Records for this task Block Start

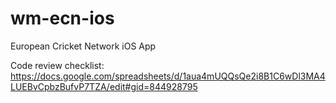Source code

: # wm-ecn-ios

European Cricket Network iOS App

Code review checklist: 
https://docs.google.com/spreadsheets/d/1aua4mUQQsQe2i8B1C6wDl3MA4LUEBvCpbzBufvP7TZA/edit#gid=844928795
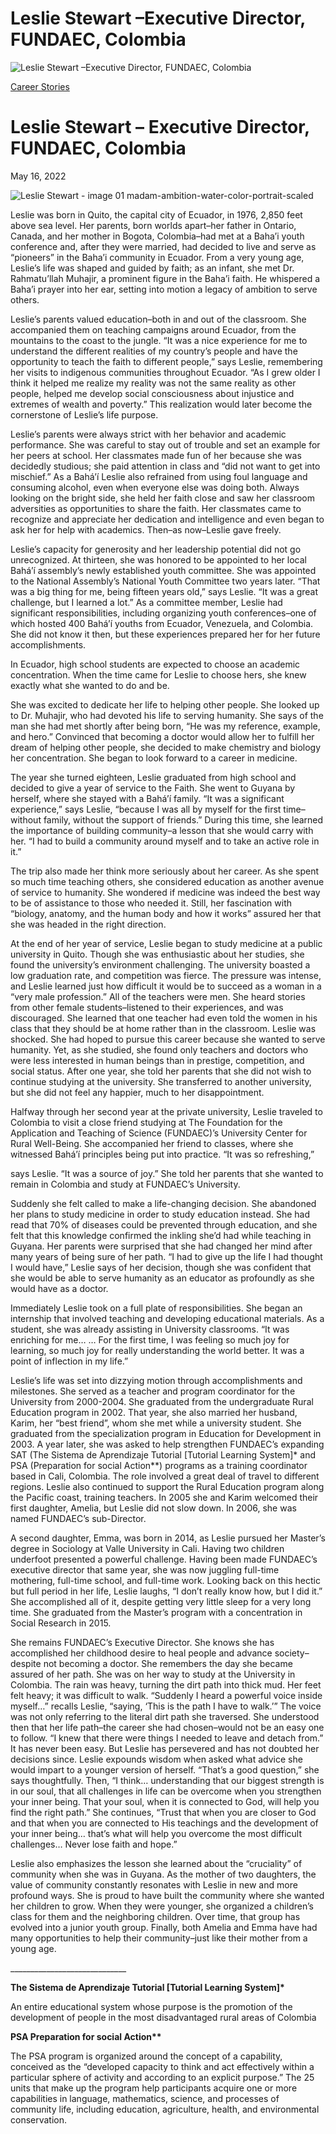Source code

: # Leslie Stewart –Executive Director, FUNDAEC, Colombia

![Leslie Stewart –Executive Director, FUNDAEC, Colombia](https://madamambition.com/wp-content/uploads/2022/05/Leslie-Stewart-image-01-madam-ambition-water-color-portrait-scaled-1.jpg)

[Career Stories](https://madamambition.com/category/career-stories/)

Leslie Stewart – Executive Director, FUNDAEC, Colombia
======================================================

May 16, 2022

![](https://madamambition.com/wp-content/uploads/2022/05/Leslie-Stewart-image-01-madam-ambition-water-color-portrait-scaled-1.jpg "Leslie Stewart - image 01 madam-ambition-water-color-portrait-scaled")

Leslie was born in Quito, the capital city of Ecuador, in 1976, 2,850 feet above sea level. Her parents, born worlds apart–her father in Ontario, Canada, and her mother in Bogota, Colombia–had met at a Baha’i youth conference and, after they were married, had decided to live and serve as “pioneers” in the Baha’i community in Ecuador. From a very young age, Leslie’s life was shaped and guided by faith; as an infant, she met Dr. Rahmatu’llah Muhajir, a prominent figure in the Baha’i faith. He whispered a Baha’i prayer into her ear, setting into motion a legacy of ambition to serve others.

Leslie’s parents valued education–both in and out of the classroom. She accompanied them on teaching campaigns around Ecuador, from the mountains to the coast to the jungle. “It was a nice experience for me to understand the different realities of my country’s people and have the opportunity to teach the faith to different people,” says Leslie, remembering her visits to indigenous communities throughout Ecuador. “As I grew older I think it helped me realize my reality was not the same reality as other people, helped me develop social consciousness about injustice and extremes of wealth and poverty.” This realization would later become the cornerstone of Leslie’s life purpose.

Leslie’s parents were always strict with her behavior and academic performance. She was careful to stay out of trouble and set an example for her peers at school. Her classmates made fun of her because she was decidedly studious; she paid attention in class and “did not want to get into mischief.” As a Bahá’í Leslie also refrained from using foul language and consuming alcohol, even when everyone else was doing both. Always looking on the bright side, she held her faith close and saw her classroom adversities as opportunities to share the faith. Her classmates came to recognize and appreciate her dedication and intelligence and even began to ask her for help with academics. Then–as now–Leslie gave freely.

Leslie’s capacity for generosity and her leadership potential did not go unrecognized. At thirteen, she was honored to be appointed to her local Bahá’í assembly’s newly established youth committee. She was appointed to the National Assembly’s National Youth Committee two years later. “That was a big thing for me, being fifteen years old,” says Leslie. “It was a great challenge, but I learned a lot.” As a committee member, Leslie had significant responsibilities, including organizing youth conferences–one of which hosted 400 Bahá’í youths from Ecuador, Venezuela, and Colombia. She did not know it then, but these experiences prepared her for her future accomplishments.

In Ecuador, high school students are expected to choose an academic concentration. When the time came for Leslie to choose hers, she knew exactly what she wanted to do and be.

She was excited to dedicate her life to helping other people. She looked up to Dr. Muhajir, who had devoted his life to serving humanity. She says of the man she had met shortly after being born, “He was my reference, example, and hero.” Convinced that becoming a doctor would allow her to fulfill her dream of helping other people, she decided to make chemistry and biology her concentration. She began to look forward to a career in medicine.

The year she turned eighteen, Leslie graduated from high school and decided to give a year of service to the Faith. She went to Guyana by herself, where she stayed with a Bahá’í family. “It was a significant experience,” says Leslie, “because I was all by myself for the first time–without family, without the support of friends.” During this time, she learned the importance of building community–a lesson that she would carry with her. “I had to build a community around myself and to take an active role in it.”

The trip also made her think more seriously about her career. As she spent so much time teaching others, she considered education as another avenue of service to humanity. She wondered if medicine was indeed the best way to be of assistance to those who needed it. Still, her fascination with “biology, anatomy, and the human body and how it works” assured her that she was headed in the right direction.

At the end of her year of service, Leslie began to study medicine at a public university in Quito. Though she was enthusiastic about her studies, she found the university’s environment challenging. The university boasted a low graduation rate, and competition was fierce. The pressure was intense, and Leslie learned just how difficult it would be to succeed as a woman in a “very male profession.” All of the teachers were men. She heard stories from other female students–listened to their experiences, and was discouraged. She learned that one teacher had even told the women in his class that they should be at home rather than in the classroom. Leslie was shocked. She had hoped to pursue this career because she wanted to serve humanity. Yet, as she studied, she found only teachers and doctors who were less interested in human beings than in prestige, competition, and social status. After one year, she told her parents that she did not wish to continue studying at the university. She transferred to another university, but she did not feel any happier, much to her disappointment.

Halfway through her second year at the private university, Leslie traveled to Colombia to visit a close friend studying at The Foundation for the Application and Teaching of Science (FUNDAEC)’s University Center for Rural Well-Being. She accompanied her friend to classes, where she witnessed Bahá’í principles being put into practice. “It was so refreshing,”

says Leslie. “It was a source of joy.” She told her parents that she wanted to remain in Colombia and study at FUNDAEC’s University.

Suddenly she felt called to make a life-changing decision. She abandoned her plans to study medicine in order to study education instead. She had read that 70% of diseases could be prevented through education, and she felt that this knowledge confirmed the inkling she’d had while teaching in Guyana. Her parents were surprised that she had changed her mind after many years of being sure of her path. “I had to give up the life I had thought I would have,” Leslie says of her decision, though she was confident that she would be able to serve humanity as an educator as profoundly as she would have as a doctor.

Immediately Leslie took on a full plate of responsibilities. She began an internship that involved teaching and developing educational materials. As a student, she was already assisting in University classrooms. “It was enriching for me… … For the first time, I was feeling so much joy for learning, so much joy for really understanding the world better. It was a point of inflection in my life.”

Leslie’s life was set into dizzying motion through accomplishments and milestones. She served as a teacher and program coordinator for the University from 2000-2004. She graduated from the undergraduate Rural Education program in 2002. That year, she also married her husband, Karim, her “best friend”, whom she met while a university student. She graduated from the specialization program in Education for Development in 2003. A year later, she was asked to help strengthen FUNDAEC’s expanding SAT (The Sistema de Aprendizaje Tutorial [Tutorial Learning System]\* and PSA (Preparation for social Action\*\*) programs as a training coordinator based in Cali, Colombia. The role involved a great deal of travel to different regions. Leslie also continued to support the Rural Education program along the Pacific coast, training teachers. In 2005 she and Karim welcomed their first daughter, Amelia, but Leslie did not slow down. In 2006, she was named FUNDAEC’s sub-Director.

A second daughter, Emma, was born in 2014, as Leslie pursued her Master’s degree in Sociology at Valle University in Cali. Having two children underfoot presented a powerful challenge. Having been made FUNDAEC’s executive director that same year, she was now juggling full-time mothering, full-time school, and full-time work. Looking back on this hectic but full period in her life, Leslie laughs, “I don’t really know how, but I did it.” She accomplished all of it, despite getting very little sleep for a very long time. She graduated from the Master’s program with a concentration in Social Research in 2015.

She remains FUNDAEC’s Executive Director. She knows she has accomplished her childhood desire to heal people and advance society–despite not becoming a doctor. She remembers the day she became assured of her path. She was on her way to study at the University in Colombia. The rain was heavy, turning the dirt path into thick mud. Her feet felt heavy; it was difficult to walk. “Suddenly I heard a powerful voice inside myself…” recalls Leslie, “saying, ‘This is the path I have to walk.’” The voice was not only referring to the literal dirt path she traversed. She understood then that her life path–the career she had chosen–would not be an easy one to follow. “I knew that there were things I needed to leave and detach from.” It has never been easy. But Leslie has persevered and has not doubted her decisions since. Leslie expounds wisdom when asked what advice she would impart to a younger version of herself. “That’s a good question,” she says thoughtfully. Then, “I think… understanding that our biggest strength is in our soul, that all challenges in life can be overcome when you strengthen your inner being. That your soul, when it is connected to God, will help you find the right path.” She continues, “Trust that when you are closer to God and that when you are connected to His teachings and the development of your inner being… that’s what will help you overcome the most difficult challenges… Never lose faith and hope.”

Leslie also emphasizes the lesson she learned about the “cruciality” of community when she was in Guyana. As the mother of two daughters, the value of community constantly resonates with Leslie in new and more profound ways. She is proud to have built the community where she wanted her children to grow. When they were younger, she organized a children’s class for them and the neighboring children. Over time, that group has evolved into a junior youth group. Finally, both Amelia and Emma have had many opportunities to help their community–just like their mother from a young age.

\_\_\_\_\_\_\_\_\_\_\_\_\_\_\_\_\_\_\_\_\_\_\_\_\_\_\_\_\_

**The Sistema de Aprendizaje Tutorial [Tutorial Learning System]\***

An entire educational system whose purpose is the promotion of the development of people in the most disadvantaged rural areas of Colombia

**PSA Preparation for social Action\*\***

The PSA program is organized around the concept of a capability, conceived as the “developed capacity to think and act effectively within a particular sphere of activity and according to an explicit purpose.” The 25 units that make up the program help participants acquire one or more capabilities in language, mathematics, science, and processes of community life, including education, agriculture, health, and environmental conservation.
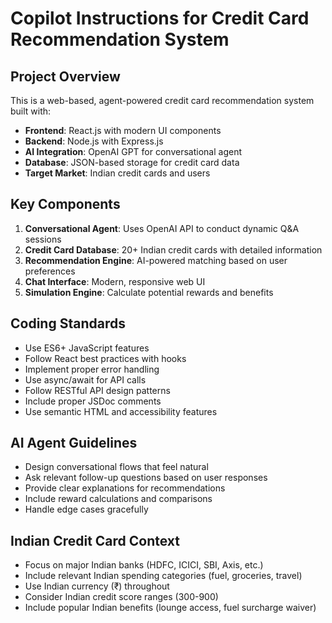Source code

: # Copilot Instructions for Credit Card Recommendation System

<!-- Use this file to provide workspace-specific custom instructions to Copilot. For more details, visit https://code.visualstudio.com/docs/copilot/copilot-customization#_use-a-githubcopilotinstructionsmd-file -->

## Project Overview
This is a web-based, agent-powered credit card recommendation system built with:
- **Frontend**: React.js with modern UI components
- **Backend**: Node.js with Express.js
- **AI Integration**: OpenAI GPT for conversational agent
- **Database**: JSON-based storage for credit card data
- **Target Market**: Indian credit cards and users

## Key Components
1. **Conversational Agent**: Uses OpenAI API to conduct dynamic Q&A sessions
2. **Credit Card Database**: 20+ Indian credit cards with detailed information
3. **Recommendation Engine**: AI-powered matching based on user preferences
4. **Chat Interface**: Modern, responsive web UI
5. **Simulation Engine**: Calculate potential rewards and benefits

## Coding Standards
- Use ES6+ JavaScript features
- Follow React best practices with hooks
- Implement proper error handling
- Use async/await for API calls
- Follow RESTful API design patterns
- Include proper JSDoc comments
- Use semantic HTML and accessibility features

## AI Agent Guidelines
- Design conversational flows that feel natural
- Ask relevant follow-up questions based on user responses
- Provide clear explanations for recommendations
- Include reward calculations and comparisons
- Handle edge cases gracefully

## Indian Credit Card Context
- Focus on major Indian banks (HDFC, ICICI, SBI, Axis, etc.)
- Include relevant Indian spending categories (fuel, groceries, travel)
- Use Indian currency (₹) throughout
- Consider Indian credit score ranges (300-900)
- Include popular Indian benefits (lounge access, fuel surcharge waiver)
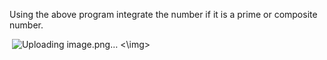 Using the above program integrate the number if it is a prime or composite number.


<img> ![Uploading image.png…]()
 <\img>
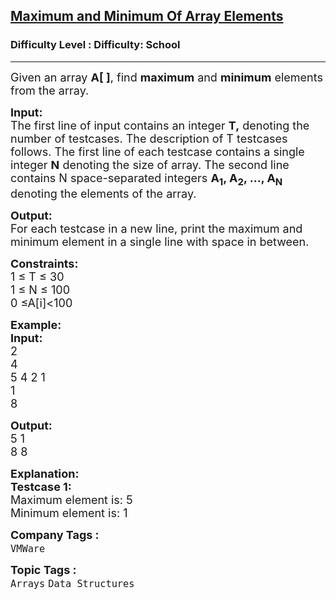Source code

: <h2><a href="https://www.geeksforgeeks.org/problems/maximum-and-minimum-of-array-elements/0">Maximum and Minimum Of Array Elements</a></h2><h3>Difficulty Level : Difficulty: School</h3><hr><div class="problems_problem_content__Xm_eO"><p><span style="font-size:18px">Given an array <strong>A[ ]</strong>, find <strong>maximum</strong> and <strong>minimum</strong> elements from the array.</span></p>

<p><span style="font-size:18px"><strong>Input:</strong><br>
The first line of input contains an integer <strong>T,</strong> denoting the number of testcases. The description of T testcases follows. The first line of each testcase contains a single integer <strong>N</strong> denoting the size of array. The second line contains N space-separated integers <strong>A<sub>1</sub>, A<sub>2</sub>, ..., A<sub>N</sub></strong> denoting the elements of the array.</span></p>

<p><span style="font-size:18px"><strong>Output:</strong><br>
For each testcase in a new line, print the maximum and minimum element in a single line with space in between.</span></p>

<p><span style="font-size:18px"><strong>Constraints:</strong><br>
1 ≤ T ≤ 30</span><br>
<span style="font-size:18px">1 ≤ N ≤ 100</span><br>
<span style="font-size:18px">0 ≤A[i]&lt;100</span></p>

<p><span style="font-size:18px"><strong>Example:<br>
Input:</strong><br>
2<br>
4<br>
5 4 2 1<br>
1<br>
8</span></p>

<p><span style="font-size:18px"><strong>Output:</strong><br>
5 1<br>
8 8</span></p>

<p><span style="font-size:18px"><strong>Explanation:<br>
Testcase 1:</strong><br>
Maximum element is: 5&nbsp;<br>
Minimum element is: 1</span></p>
</div><p><span style=font-size:18px><strong>Company Tags : </strong><br><code>VMWare</code>&nbsp;<br><p><span style=font-size:18px><strong>Topic Tags : </strong><br><code>Arrays</code>&nbsp;<code>Data Structures</code>&nbsp;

Records for this task Block End

> **Task brief**:
Your answer must be the number of lines above that contain the word "Database", stated alone.

> **Output**:
2